Line 239:         if self._abort:
Line 240:             if proc.returncode is None:
Line 241:                 proc.terminate()
Line 242:             self._status = _STATUS_ABORT
Line 243:         elif proc.returncode != 0:
Lets make this more consistent and set self._status here in all cases.
Line 244:             self._handle_process_errors(proc)
Line 245:         else:
Line 246:             self._status = _STATUS_DONE
Line 247: 


Line 245:         else:
Line 246:             self._status = _STATUS_DONE
Line 247: 
Line 248:     def _handle_process_output(self, proc):
Line 249:         re_copy_disk = re.compile(r'.*(Copying disk \d+/\d+).*')
Better move this to class constant.

Also the name is strange, typically this will be called copy_disk_re.
Line 250:         while not self._abort and proc.returncode is None:
Line 251:             line = proc.stdout.readline()
Line 252: 
Line 253:             if 'Copying disk' in line:


Line 258:                     self._progress = 0
Line 259:                     logging.info('convert status: %s', 
self._status_msg)
Line 260:                 else:
Line 261:                     self._abort_msg("error parsing 'Copying disk' 
section: %s"
Line 262:                                     % line)
Raise an error here, and abort the process in _run.
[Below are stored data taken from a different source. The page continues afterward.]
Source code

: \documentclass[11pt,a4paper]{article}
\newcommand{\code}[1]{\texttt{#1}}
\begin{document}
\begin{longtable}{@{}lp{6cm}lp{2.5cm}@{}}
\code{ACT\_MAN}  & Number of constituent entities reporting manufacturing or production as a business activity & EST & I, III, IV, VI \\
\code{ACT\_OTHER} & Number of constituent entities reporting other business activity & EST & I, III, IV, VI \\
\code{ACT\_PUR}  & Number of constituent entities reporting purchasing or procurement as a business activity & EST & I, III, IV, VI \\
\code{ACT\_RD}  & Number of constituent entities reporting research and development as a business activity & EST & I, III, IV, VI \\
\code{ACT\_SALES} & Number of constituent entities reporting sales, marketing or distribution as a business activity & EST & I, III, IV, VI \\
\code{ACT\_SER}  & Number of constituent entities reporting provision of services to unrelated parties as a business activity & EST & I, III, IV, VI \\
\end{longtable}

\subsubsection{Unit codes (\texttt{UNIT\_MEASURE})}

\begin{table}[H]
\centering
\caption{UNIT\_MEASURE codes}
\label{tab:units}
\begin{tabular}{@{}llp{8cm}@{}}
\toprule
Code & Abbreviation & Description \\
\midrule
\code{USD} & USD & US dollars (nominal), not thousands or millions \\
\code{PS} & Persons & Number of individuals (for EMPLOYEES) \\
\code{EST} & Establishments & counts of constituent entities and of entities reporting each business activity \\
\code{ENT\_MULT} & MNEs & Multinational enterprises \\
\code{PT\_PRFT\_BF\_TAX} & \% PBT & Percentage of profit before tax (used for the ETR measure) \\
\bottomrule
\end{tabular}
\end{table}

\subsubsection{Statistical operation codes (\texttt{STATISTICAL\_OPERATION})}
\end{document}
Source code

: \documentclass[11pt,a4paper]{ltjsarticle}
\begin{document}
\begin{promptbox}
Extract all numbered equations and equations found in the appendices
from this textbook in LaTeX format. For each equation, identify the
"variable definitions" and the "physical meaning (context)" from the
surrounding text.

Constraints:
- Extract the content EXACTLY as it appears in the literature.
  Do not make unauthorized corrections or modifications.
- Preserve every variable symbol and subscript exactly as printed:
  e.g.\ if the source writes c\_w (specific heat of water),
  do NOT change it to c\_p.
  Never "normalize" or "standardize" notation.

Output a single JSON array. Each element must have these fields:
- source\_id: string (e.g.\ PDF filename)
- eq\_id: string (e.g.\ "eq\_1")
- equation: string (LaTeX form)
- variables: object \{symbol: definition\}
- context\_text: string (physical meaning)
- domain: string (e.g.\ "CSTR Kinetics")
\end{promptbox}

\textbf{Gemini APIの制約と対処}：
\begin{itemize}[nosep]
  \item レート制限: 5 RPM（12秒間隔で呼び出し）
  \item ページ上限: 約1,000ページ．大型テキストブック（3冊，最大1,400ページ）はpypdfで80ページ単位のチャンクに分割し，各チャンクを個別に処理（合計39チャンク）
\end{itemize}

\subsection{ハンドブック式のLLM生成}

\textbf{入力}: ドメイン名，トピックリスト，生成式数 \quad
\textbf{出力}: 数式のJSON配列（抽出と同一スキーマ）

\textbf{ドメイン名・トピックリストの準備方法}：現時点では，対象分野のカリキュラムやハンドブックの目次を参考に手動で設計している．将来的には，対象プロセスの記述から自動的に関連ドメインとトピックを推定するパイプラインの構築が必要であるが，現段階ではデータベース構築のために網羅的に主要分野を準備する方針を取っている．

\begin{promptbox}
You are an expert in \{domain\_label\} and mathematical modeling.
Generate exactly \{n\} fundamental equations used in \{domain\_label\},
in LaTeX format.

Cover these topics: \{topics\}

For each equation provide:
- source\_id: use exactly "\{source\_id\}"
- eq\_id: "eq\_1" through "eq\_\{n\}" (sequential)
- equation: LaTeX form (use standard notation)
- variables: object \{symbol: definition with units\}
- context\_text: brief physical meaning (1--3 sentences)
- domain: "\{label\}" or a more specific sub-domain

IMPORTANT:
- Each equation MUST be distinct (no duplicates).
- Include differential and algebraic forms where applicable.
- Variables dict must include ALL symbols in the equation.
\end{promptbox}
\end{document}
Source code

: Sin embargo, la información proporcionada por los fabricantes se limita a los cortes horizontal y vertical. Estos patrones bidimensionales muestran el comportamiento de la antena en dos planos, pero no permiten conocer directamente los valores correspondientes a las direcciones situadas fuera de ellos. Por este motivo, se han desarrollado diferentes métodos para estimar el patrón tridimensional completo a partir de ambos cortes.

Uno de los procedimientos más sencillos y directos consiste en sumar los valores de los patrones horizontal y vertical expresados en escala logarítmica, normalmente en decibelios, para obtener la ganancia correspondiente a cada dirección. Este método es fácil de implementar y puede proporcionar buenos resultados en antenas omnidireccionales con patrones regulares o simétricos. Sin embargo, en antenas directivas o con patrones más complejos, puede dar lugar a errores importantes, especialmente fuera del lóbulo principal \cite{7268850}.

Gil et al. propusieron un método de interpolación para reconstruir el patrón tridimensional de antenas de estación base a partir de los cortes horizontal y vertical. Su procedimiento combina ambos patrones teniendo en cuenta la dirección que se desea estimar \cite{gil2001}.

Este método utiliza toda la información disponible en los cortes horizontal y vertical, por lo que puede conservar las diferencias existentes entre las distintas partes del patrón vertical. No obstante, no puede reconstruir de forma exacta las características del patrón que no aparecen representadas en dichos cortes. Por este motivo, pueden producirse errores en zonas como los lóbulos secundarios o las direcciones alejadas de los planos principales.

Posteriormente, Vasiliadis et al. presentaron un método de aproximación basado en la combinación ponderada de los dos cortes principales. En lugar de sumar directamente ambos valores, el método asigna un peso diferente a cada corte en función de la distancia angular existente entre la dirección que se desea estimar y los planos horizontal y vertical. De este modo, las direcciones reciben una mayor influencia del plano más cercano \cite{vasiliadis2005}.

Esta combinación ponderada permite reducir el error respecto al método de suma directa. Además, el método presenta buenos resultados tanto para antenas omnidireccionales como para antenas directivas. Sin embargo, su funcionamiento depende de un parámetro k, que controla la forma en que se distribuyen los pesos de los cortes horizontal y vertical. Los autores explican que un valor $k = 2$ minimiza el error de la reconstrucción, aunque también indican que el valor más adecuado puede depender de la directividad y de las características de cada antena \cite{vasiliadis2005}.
Also you should handle the error first, simplifying the normal flow:

    for line in stdout:
        m = copy_disk_re.match(line)
        if m is None:
            raise ...

        start watching progress of a new disk
Line 263:                     break
Line 264:                 self._handle_progress(proc, line)
Line 265: 
Line 266:     def _handle_progress(self, proc, line):


Line 260:                 else:
Line 261:                     self._abort_msg("error parsing 'Copying disk' 
section: %s"
Line 262:                                     % line)
Line 263:                     break
Line 264:                 self._handle_progress(proc, line)
Lets be more specific and call this _watch_copy_progress()
Line 265: 
Line 266:     def _handle_progress(self, proc, line):
Line 267:         re_progress = re.compile(r'\s+\((\d+).*')
Line 268:         while not self._abort:


Line 262:                                     % line)
Line 263:                     break
Line 264:                 self._handle_progress(proc, line)
Line 265: 
Line 266:     def _handle_progress(self, proc, line):
We don't need line here - you use it only for reporting errors which should 
done here anyway.

This feels more complected than needed, but maybe I don't understand the output 
of the tool you are trying to parse.

Can you point us to an example output of the v2v tool?
Line 267:         re_progress = re.compile(r'\s+\((\d+).*')
Line 268:         while not self._abort:
Line 269:             buf = proc.stdout.read(1)
Line 270:             while '\r' not in buf:


Line 265: 
Line 266:     def _handle_progress(self, proc, line):
Line 267:         re_progress = re.compile(r'\s+\((\d+).*')
Line 268:         while not self._abort:
Line 269:             buf = proc.stdout.read(1)
You can start with empty buffer:

    buf = ""
Line 270:             while '\r' not in buf:
Line 271:                 buf += proc.stdout.read(1)
Line 272:             m = re_progress.match(buf)
Line 273:             if m is not None:


Line 273:             if m is not None:
Line 274:                 try:
Line 275:                     self._progress = int(m.groups()[0])
Line 276:                     if self._progress == 100:
Line 277:                         break
This is little fragile - is it possible that we don't get this value
sometimes? for example, read 98% 99% and then the copy finish without printing 
100%?

Seeing the output from v2v will make this clear.
Line 278:                 except ValueError:
Line 279:                     self._abort_msg('error converting progress: %r' % 
line)
Line 280:                     raise
Line 281:             else:


Line 279:                     self._abort_msg('error converting progress: %r' % 
line)
Line 280:                     raise
Line 281:             else:
Line 282:                 self._abort_msg('error parsing progress: %r' % line)
Line 283:                 raise
Handle the error first and raise instead of setting the abort flag.
Line 284: 
Line 285:     def _handle_process_errors(self, proc):
Line 286:         self._status = _STATUS_ERROR
Line 287:         error = proc.stderr.readlines()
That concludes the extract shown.